EXERCISE INPUTS ▸
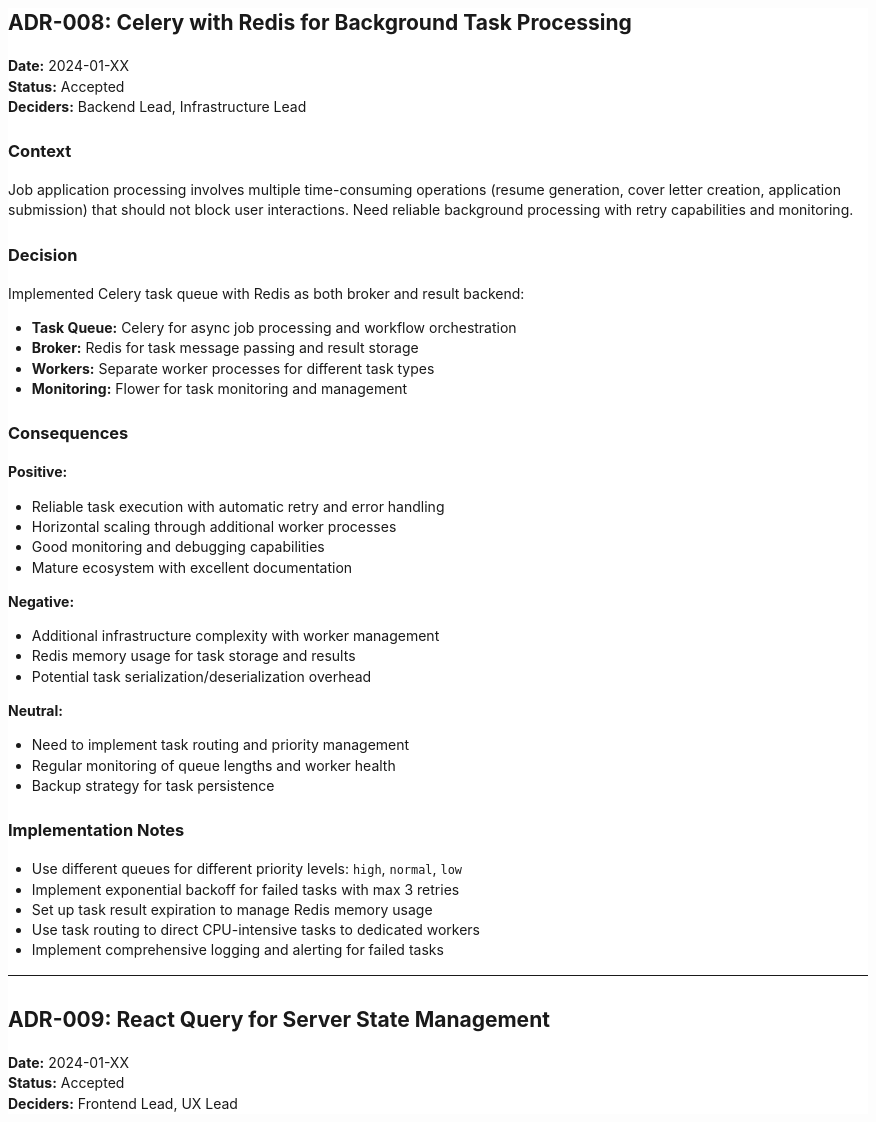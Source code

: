 
## ADR-008: Celery with Redis for Background Task Processing
**Date:** 2024-01-XX  
**Status:** Accepted  
**Deciders:** Backend Lead, Infrastructure Lead

### Context
Job application processing involves multiple time-consuming operations (resume generation, cover letter creation, application submission) that should not block user interactions. Need reliable background processing with retry capabilities and monitoring.

### Decision
Implemented Celery task queue with Redis as both broker and result backend:
- **Task Queue:** Celery for async job processing and workflow orchestration
- **Broker:** Redis for task message passing and result storage
- **Workers:** Separate worker processes for different task types
- **Monitoring:** Flower for task monitoring and management

### Consequences
**Positive:**
- Reliable task execution with automatic retry and error handling
- Horizontal scaling through additional worker processes
- Good monitoring and debugging capabilities
- Mature ecosystem with excellent documentation

**Negative:**
- Additional infrastructure complexity with worker management
- Redis memory usage for task storage and results
- Potential task serialization/deserialization overhead

**Neutral:**
- Need to implement task routing and priority management
- Regular monitoring of queue lengths and worker health
- Backup strategy for task persistence

### Implementation Notes
- Use different queues for different priority levels: `high`, `normal`, `low`
- Implement exponential backoff for failed tasks with max 3 retries
- Set up task result expiration to manage Redis memory usage
- Use task routing to direct CPU-intensive tasks to dedicated workers
- Implement comprehensive logging and alerting for failed tasks

---

## ADR-009: React Query for Server State Management
**Date:** 2024-01-XX  
**Status:** Accepted  
**Deciders:** Frontend Lead, UX Lead
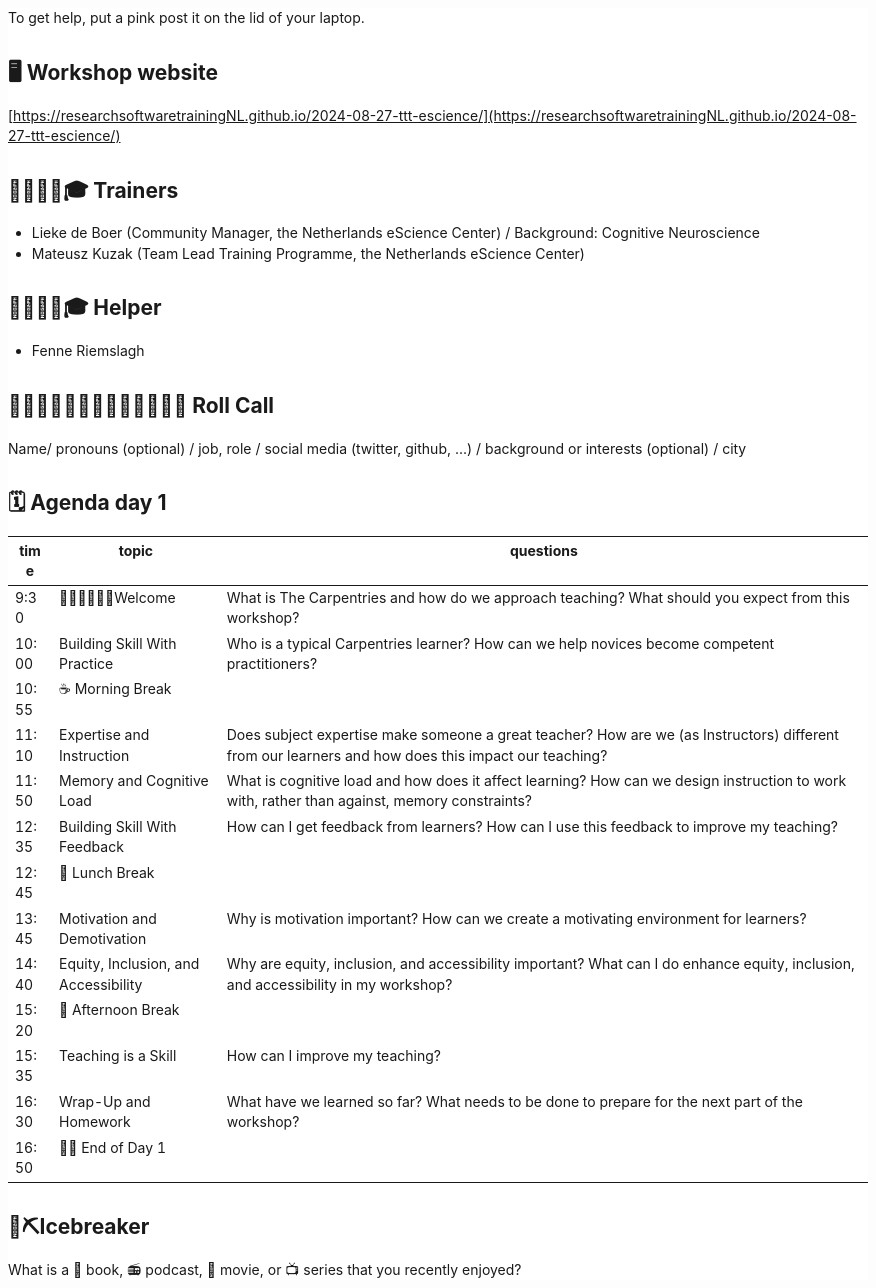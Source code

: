  To get help, put a pink post it on the lid of your laptop.

## 🖥 Workshop website

[https://researchsoftwaretrainingNL.github.io/2024-08-27-ttt-escience/](https://researchsoftwaretrainingNL.github.io/2024-08-27-ttt-escience/)
    
## 👩‍🏫👩‍💻🎓 Trainers
* Lieke de Boer (Community Manager, the Netherlands eScience Center) / Background: Cognitive Neuroscience 
* Mateusz Kuzak (Team Lead Training Programme, the Netherlands eScience Center)

## 👩‍🏫👩‍💻🎓 Helper
* Fenne Riemslagh 

## 👩‍💻👩‍💼👨‍🔬🧑‍🔬🧑‍🚀🧙‍♂️🔧 Roll Call
Name/ pronouns (optional) / job, role / social media (twitter, github, ...) / background or interests (optional) / city



## 🗓️ Agenda day 1


| time  | topic                                | questions                                                                                                                                           |
| ----- | ------------------------------------ | --------------------------------------------------------------------------------------------------------------------------------------------------- |
| 9:30  | 🙋🏻‍♀️🙋🏻‍♂️Welcome                              | What is The Carpentries and how do we approach teaching? What should you expect from this workshop?                                                 |
| 10:00  | Building Skill With Practice         | Who is a typical Carpentries learner? How can we help novices become competent practitioners?                                                       |
| 10:55 | ☕ Morning Break                     |                                                                                                                                                     |
| 11:10 | Expertise and Instruction            | Does subject expertise make someone a great teacher? How are we (as Instructors) different from our learners and how does this impact our teaching? |
| 11:50 | Memory and Cognitive Load            | What is cognitive load and how does it affect learning? How can we design instruction to work with, rather than against, memory constraints?        |
| 12:35 | Building Skill With Feedback         | How can I get feedback from learners? How can I use this feedback to improve my teaching?                                                           |
| 12:45 | 🍙 Lunch Break                       |                                                                                                                                                     |
| 13:45 | Motivation and Demotivation          | Why is motivation important? How can we create a motivating environment for learners?                                                               |
| 14:40 | Equity, Inclusion, and Accessibility | Why are equity, inclusion, and accessibility important? What can I do enhance equity, inclusion, and accessibility in my workshop?                  |
| 15:20 | 🍵 Afternoon Break                   |                                                                                                                                                     |
| 15:35 | Teaching is a Skill                  | How can I improve my teaching?                                                                                                                      |
| 16:30 | Wrap-Up and Homework                 | What have we learned so far? What needs to be done to prepare for the next part of the workshop?                                                    |
| 16:50      |   🙌🏻 End of Day 1                                   |                                                                                                                                                     |
## 🧊⛏️Icebreaker
What is a :book: book, :radio: podcast, :movie_camera: movie, or :tv: series that you recently enjoyed?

BRIEF ▸
Check each line of the data above, and please copy the ones in which the string "important" occurs.

EXERCISE SOLUTION ▸
| 13:45 | Motivation and Demotivation          | Why is motivation important? How can we create a motivating environment for learners?                                                               |
| 14:40 | Equity, Inclusion, and Accessibility | Why are equity, inclusion, and accessibility important? What can I do enhance equity, inclusion, and accessibility in my workshop?                  |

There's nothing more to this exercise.